Please print each record exactly, omitting none of them.

--- Information Enclosed Below ---

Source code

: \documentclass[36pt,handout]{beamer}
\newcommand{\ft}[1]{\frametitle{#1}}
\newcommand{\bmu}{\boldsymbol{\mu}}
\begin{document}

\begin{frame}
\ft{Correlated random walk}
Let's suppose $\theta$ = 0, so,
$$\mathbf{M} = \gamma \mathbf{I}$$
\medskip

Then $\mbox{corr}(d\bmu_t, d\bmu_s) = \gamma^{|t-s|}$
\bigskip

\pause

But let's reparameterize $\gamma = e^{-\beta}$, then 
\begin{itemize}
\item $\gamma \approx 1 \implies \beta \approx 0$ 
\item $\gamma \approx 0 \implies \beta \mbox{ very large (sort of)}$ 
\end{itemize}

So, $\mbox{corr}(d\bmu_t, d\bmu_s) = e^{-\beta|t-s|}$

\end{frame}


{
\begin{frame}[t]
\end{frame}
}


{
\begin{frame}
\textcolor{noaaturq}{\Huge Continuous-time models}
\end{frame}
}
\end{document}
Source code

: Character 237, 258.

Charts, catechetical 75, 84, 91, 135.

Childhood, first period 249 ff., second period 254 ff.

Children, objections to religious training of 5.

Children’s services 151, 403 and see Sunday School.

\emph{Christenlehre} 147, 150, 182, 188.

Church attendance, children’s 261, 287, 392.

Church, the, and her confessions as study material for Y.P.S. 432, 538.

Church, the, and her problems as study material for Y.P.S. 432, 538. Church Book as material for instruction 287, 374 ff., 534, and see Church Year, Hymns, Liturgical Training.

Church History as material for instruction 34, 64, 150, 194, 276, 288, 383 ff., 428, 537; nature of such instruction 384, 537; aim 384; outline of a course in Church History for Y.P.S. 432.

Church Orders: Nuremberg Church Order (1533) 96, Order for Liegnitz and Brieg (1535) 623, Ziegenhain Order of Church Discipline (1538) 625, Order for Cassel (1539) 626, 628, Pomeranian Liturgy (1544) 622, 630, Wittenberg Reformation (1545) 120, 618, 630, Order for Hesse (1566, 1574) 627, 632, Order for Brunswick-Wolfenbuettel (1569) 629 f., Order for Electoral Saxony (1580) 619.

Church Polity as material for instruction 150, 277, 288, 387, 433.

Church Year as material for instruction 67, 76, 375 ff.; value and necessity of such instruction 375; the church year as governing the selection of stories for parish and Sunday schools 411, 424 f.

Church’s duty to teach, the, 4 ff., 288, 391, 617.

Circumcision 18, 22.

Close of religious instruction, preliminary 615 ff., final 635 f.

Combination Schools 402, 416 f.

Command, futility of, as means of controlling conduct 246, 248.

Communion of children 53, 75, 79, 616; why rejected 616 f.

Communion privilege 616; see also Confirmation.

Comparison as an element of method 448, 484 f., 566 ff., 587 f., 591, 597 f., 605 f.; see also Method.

--- End of Enclosed Information ---

* _Response area_
Source code

: \documentclass[36pt,handout]{beamer}
\newcommand{\ft}[1]{\frametitle{#1}}
\newcommand{\bmu}{\boldsymbol{\mu}}
\begin{document}

\begin{frame}
\ft{Correlated random walk}
Let's suppose $\theta$ = 0, so,
$$\mathbf{M} = \gamma \mathbf{I}$$
\medskip

Then $\mbox{corr}(d\bmu_t, d\bmu_s) = \gamma^{|t-s|}$
\bigskip

\pause

But let's reparameterize $\gamma = e^{-\beta}$, then 
\begin{itemize}
\item $\gamma \approx 1 \implies \beta \approx 0$ 
\item $\gamma \approx 0 \implies \beta \mbox{ very large (sort of)}$ 
\end{itemize}

So, $\mbox{corr}(d\bmu_t, d\bmu_s) = e^{-\beta|t-s|}$

\end{frame}


{
\begin{frame}[t]
\end{frame}
}


{
\begin{frame}
\textcolor{noaaturq}{\Huge Continuous-time models}
\end{frame}
}
\end{document}
Source code

: Character 237, 258.

Charts, catechetical 75, 84, 91, 135.

Childhood, first period 249 ff., second period 254 ff.

Children, objections to religious training of 5.

Children’s services 151, 403 and see Sunday School.

\emph{Christenlehre} 147, 150, 182, 188.

Church attendance, children’s 261, 287, 392.

Church, the, and her confessions as study material for Y.P.S. 432, 538.

Church, the, and her problems as study material for Y.P.S. 432, 538. Church Book as material for instruction 287, 374 ff., 534, and see Church Year, Hymns, Liturgical Training.

Church History as material for instruction 34, 64, 150, 194, 276, 288, 383 ff., 428, 537; nature of such instruction 384, 537; aim 384; outline of a course in Church History for Y.P.S. 432.

Church Orders: Nuremberg Church Order (1533) 96, Order for Liegnitz and Brieg (1535) 623, Ziegenhain Order of Church Discipline (1538) 625, Order for Cassel (1539) 626, 628, Pomeranian Liturgy (1544) 622, 630, Wittenberg Reformation (1545) 120, 618, 630, Order for Hesse (1566, 1574) 627, 632, Order for Brunswick-Wolfenbuettel (1569) 629 f., Order for Electoral Saxony (1580) 619.

Church Polity as material for instruction 150, 277, 288, 387, 433.

Church Year as material for instruction 67, 76, 375 ff.; value and necessity of such instruction 375; the church year as governing the selection of stories for parish and Sunday schools 411, 424 f.

Church’s duty to teach, the, 4 ff., 288, 391, 617.

Circumcision 18, 22.

Close of religious instruction, preliminary 615 ff., final 635 f.

Combination Schools 402, 416 f.

Command, futility of, as means of controlling conduct 246, 248.

Communion of children 53, 75, 79, 616; why rejected 616 f.

Communion privilege 616; see also Confirmation.

Comparison as an element of method 448, 484 f., 566 ff., 587 f., 591, 597 f., 605 f.; see also Method.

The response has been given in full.